Amidst Climate Emergency

Life in Japan

Looking back in 2025, the year of the fire snake, we have witnessed numerous disasters driven by climate crisis. Is the worst yet to come? I wonder.

In my home country, we have this expression suntok sa buwan (It literally means “punch the moon”). In this blog entry, I would like to share how we are attempting to save Mother Earth even if it’s just a mere attempt to punch the moon…

1. Reusables

I received this reusable bottle as a parting gift (back in 2016) before going to Japan for work. Can you imagine how many PET bottles I have boycotted over the years? *wink*

2. Home Cooking

I guess I learned a lot from my grandmother (simply by watching her make food since I was a kid). Home cooked meals aren’t packaged nor wrapped in plastics. Also, ingredients are carefully curated. And grandma wouldn’t add any trans fat or additives like magic sugar in our food. *nuff said*

3. Shopping bag

I received this as a parting gift from one of the schools I have worked for here in Japan. Can you imagine how many single-use plastics I didn’t have to spend money on (and care to dispose properly) for the past 5 years?  

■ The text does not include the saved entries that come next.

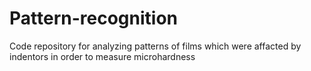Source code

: # Pattern-recognition
Code repository for analyzing patterns of films which were affacted by indentors in order to measure microhardness
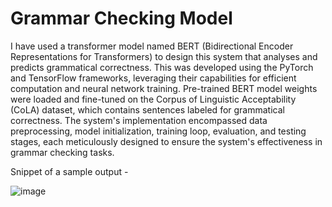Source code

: # Grammar Checking Model

I have used a transformer model named BERT (Bidirectional Encoder Representations for Transformers) to design this system that analyses and predicts grammatical correctness.
This was developed using the PyTorch and TensorFlow frameworks, leveraging their capabilities for efficient computation and neural network training. 
Pre-trained BERT model weights were loaded and fine-tuned on the Corpus of Linguistic Acceptability (CoLA) dataset, which contains sentences labeled for grammatical correctness. The system's implementation encompassed data preprocessing, model initialization, training loop, evaluation, and testing stages, each meticulously designed to ensure the system's effectiveness in grammar checking tasks.

Snippet of a sample output - 

![image](https://github.com/user-attachments/assets/cb18743a-8bf6-426e-8a09-4b1da8092cc1)

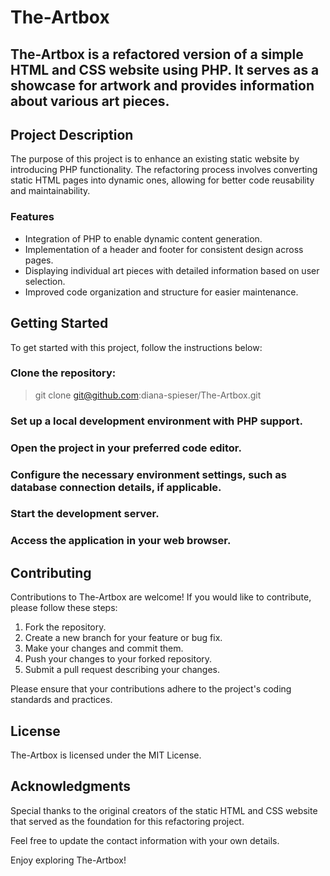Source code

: # The-Artbox

## The-Artbox is a refactored version of a simple HTML and CSS website using PHP. It serves as a showcase for artwork and provides information about various art pieces.

## Project Description
The purpose of this project is to enhance an existing static website by introducing PHP functionality. The refactoring process involves converting static HTML pages into dynamic ones, allowing for better code reusability and maintainability.

### Features
- Integration of PHP to enable dynamic content generation.
- Implementation of a header and footer for consistent design across pages.
- Displaying individual art pieces with detailed information based on user selection.
- Improved code organization and structure for easier maintenance.

## Getting Started
To get started with this project, follow the instructions below:

### Clone the repository:
>git clone git@github.com:diana-spieser/The-Artbox.git
### Set up a local development environment with PHP support.

### Open the project in your preferred code editor.

### Configure the necessary environment settings, such as database connection details, if applicable.

### Start the development server.

### Access the application in your web browser.

## Contributing
Contributions to The-Artbox are welcome! If you would like to contribute, please follow these steps:

1. Fork the repository.
2. Create a new branch for your feature or bug fix.
3. Make your changes and commit them.
4. Push your changes to your forked repository.
5. Submit a pull request describing your changes.

Please ensure that your contributions adhere to the project's coding standards and practices.

## License
The-Artbox is licensed under the MIT License.

## Acknowledgments
Special thanks to the original creators of the static HTML and CSS website that served as the foundation for this refactoring project.

Feel free to update the contact information with your own details.

Enjoy exploring The-Artbox!
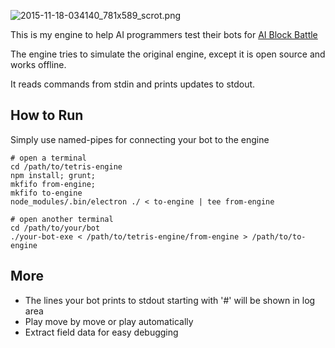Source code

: ![2015-11-18-034140_781x589_scrot.png](https://bitbucket.org/repo/RRGXgn/images/1045418092-2015-11-18-034140_781x589_scrot.png)

This is my engine to help AI programmers test their bots for [AI Block Battle](http://theaigames.com/competitions/ai-block-battle)

The engine tries to simulate the original engine, except it is open source and works offline.

It reads commands from stdin and prints updates to stdout.

How to Run
------------

Simply use named-pipes for connecting your bot to the engine

    # open a terminal
    cd /path/to/tetris-engine
    npm install; grunt;
    mkfifo from-engine;
    mkfifo to-engine
    node_modules/.bin/electron ./ < to-engine | tee from-engine

    # open another terminal
    cd /path/to/your/bot
    ./your-bot-exe < /path/to/tetris-engine/from-engine > /path/to/to-engine

More
----------

* The lines your bot prints to stdout starting with '#' will be shown in log area
* Play move by move or play automatically
* Extract field data for easy debugging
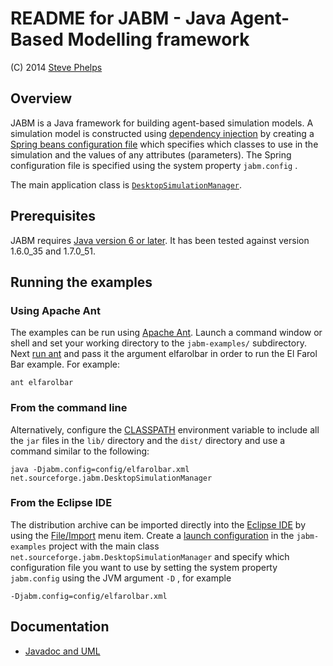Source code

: README for JABM - Java Agent-Based Modelling framework
======================================================

\(C) 2014 [Steve Phelps](http://sphelps.net/)   

Overview
--------

JABM is a Java framework for building agent-based simulation models. A
simulation model is constructed using [dependency
injection](http://martinfowler.com/articles/injection.html) by creating
a [Spring beans configuration
file](http://unmaintainable.wordpress.com/2007/11/01/configuration-with-spring-beans/)
which specifies which classes to use in the simulation and the values of
any attributes (parameters). The Spring configuration file is specified
using the system property `jabm.config` .

The main application class is
[`DesktopSimulationManager`](doc/javadoc/net/sourceforge/jabm/DesktopSimulationManager.html).

Prerequisites
-------------

JABM requires [Java version 6 or
later](http://www.java.com/en/download/index.jsp). It has been tested
against version 1.6.0\_35 and 1.7.0\_51.

Running the examples
--------------------

### Using Apache Ant

The examples can be run using [Apache Ant](ant.apache.org). Launch a
command window or shell and set your working directory to the
`jabm-examples/` subdirectory. Next [run
ant](http://ant.apache.org/manual/running.html) and pass it the argument
elfarolbar in order to run the El Farol Bar example. For example:

` ant elfarolbar `

### From the command line

Alternatively, configure the
[CLASSPATH](http://download.oracle.com/javase/tutorial/essential/environment/paths.html)
environment variable to include all the `jar` files in the `lib/`
directory and the `dist/` directory and use a command similar to the
following:

`java -Djabm.config=config/elfarolbar.xml         net.sourceforge.jabm.DesktopSimulationManager`

### From the Eclipse IDE

The distribution archive can be imported directly into the [Eclipse
IDE](http://www.eclipse.org/) by using the
[File/Import](http://help.eclipse.org/helios/index.jsp?topic=/org.eclipse.platform.doc.user/tasks/tasks-importproject.htm)
menu item. Create a [launch
configuration](http://help.eclipse.org/helios/index.jsp?topic=/org.eclipse.jdt.doc.user/tasks/tasks-java-local-configuration.htm)
in the `jabm-examples` project with the main class
`net.sourceforge.jabm.DesktopSimulationManager` and specify which
configuration file you want to use by setting the system property
`jabm.config` using the JVM argument `-D` , for example

`-Djabm.config=config/elfarolbar.xml`

Documentation
-------------

-   [Javadoc and UML](doc/javadoc/index.html)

4. Refusing Single-Use Plastics

In my first year in Japan, I noticed that plastics have piled up under my kitchen sink. Since I moved from my first apartment, I swore I would NEVER allow myself to consume and dispose that much plastic ever again, so I would always tell the cashier not to wrap my purchases in plastic or I would just use the self-checkout counter when shopping.

5. Cleaning spray

I first saw this from a YouTube channel named “creative explained” and then forgot about it. I decided to give it a try after a few years since noticing that we have an oversupply of lemon peels out of making lemonades. Here is what I learned from cleaning sprays… We don’t need too many types of cleaning agents. I think we all need to get back to baking soda, vinegar and salts.

6. Washing plastic wrappers

Early last year, Japan changed the way they would collect burnable trash. Plastics wrappers that are sometimes greasy (vacuum-sealed sausages, bacon or even bags of potato chips) which used to get mixed up with biodegradable trash and are burned in incineration plants, now have to be washed, dried and be discarded as a separate group of soft plastics.

This new policy pushed us to level up our way of disposing garbage by simply composting fruits and vegetable peel. This way, we would throw away less garbage weekly.

As I write this, I realized that if we change to a healthier diet (ditching potato chips and processed food like bacon and sausage), then we can live a healthier life while disposing less trash. Win-win.

7. Composting

Do not throw away the gold.

Fruit and vegetable peels are nutrient-dense (actually, if they are organic, nutrition experts do recommend that we eat the peel too.) We started composting in spring of 2025.. This only motivated us to refuse even more plastics. For example, we will buy the whole fruit or vegetable (pineapples, melons, cabbages) instead of their cut versions wrapped in plastics.

This winter season, the biodegradable garbage turned into some mineral-rich black soil for our garden. (My husband worked so hard for this black soil.)

9. Coffee Bean Jar and Brewing our Own Cups of Coffee

I started collecting jars from Tuscany where my favorite brand of tomato sauce is sourced for the past six years. (I don’t know what happened but they suddenly disappeared from the grocery shelves recently. But I’m happy to have collected their jars over the years.)

I use them for aesthetically storing kitchen staples like pasta, sugar, salt, tea and coffee… Recently, I was able to convince a nearby coffee roaster to place their freshly roasted beans straight to my favorite jar last March 2025. I guess the owner was happy, he could somehow save expenses on plastic packaging? (We honestly don’t need the plastic packaging since the beans would only go straight to my Tuscany jars anyway.)

Japan annually spends a whopping 375 Billion (according to TEDxAPU speaker Akira Sakano) on garbage management…

If only people care the way we attempt to care, then perhaps problems with collecting and utilizing national revenue may be directed to more important things like healthcare, humanitarian aide or transitioning to a sustainable economy.. perhaps the xenophobes won’t need to push people away and/or blame outsiders for their own shortcomings.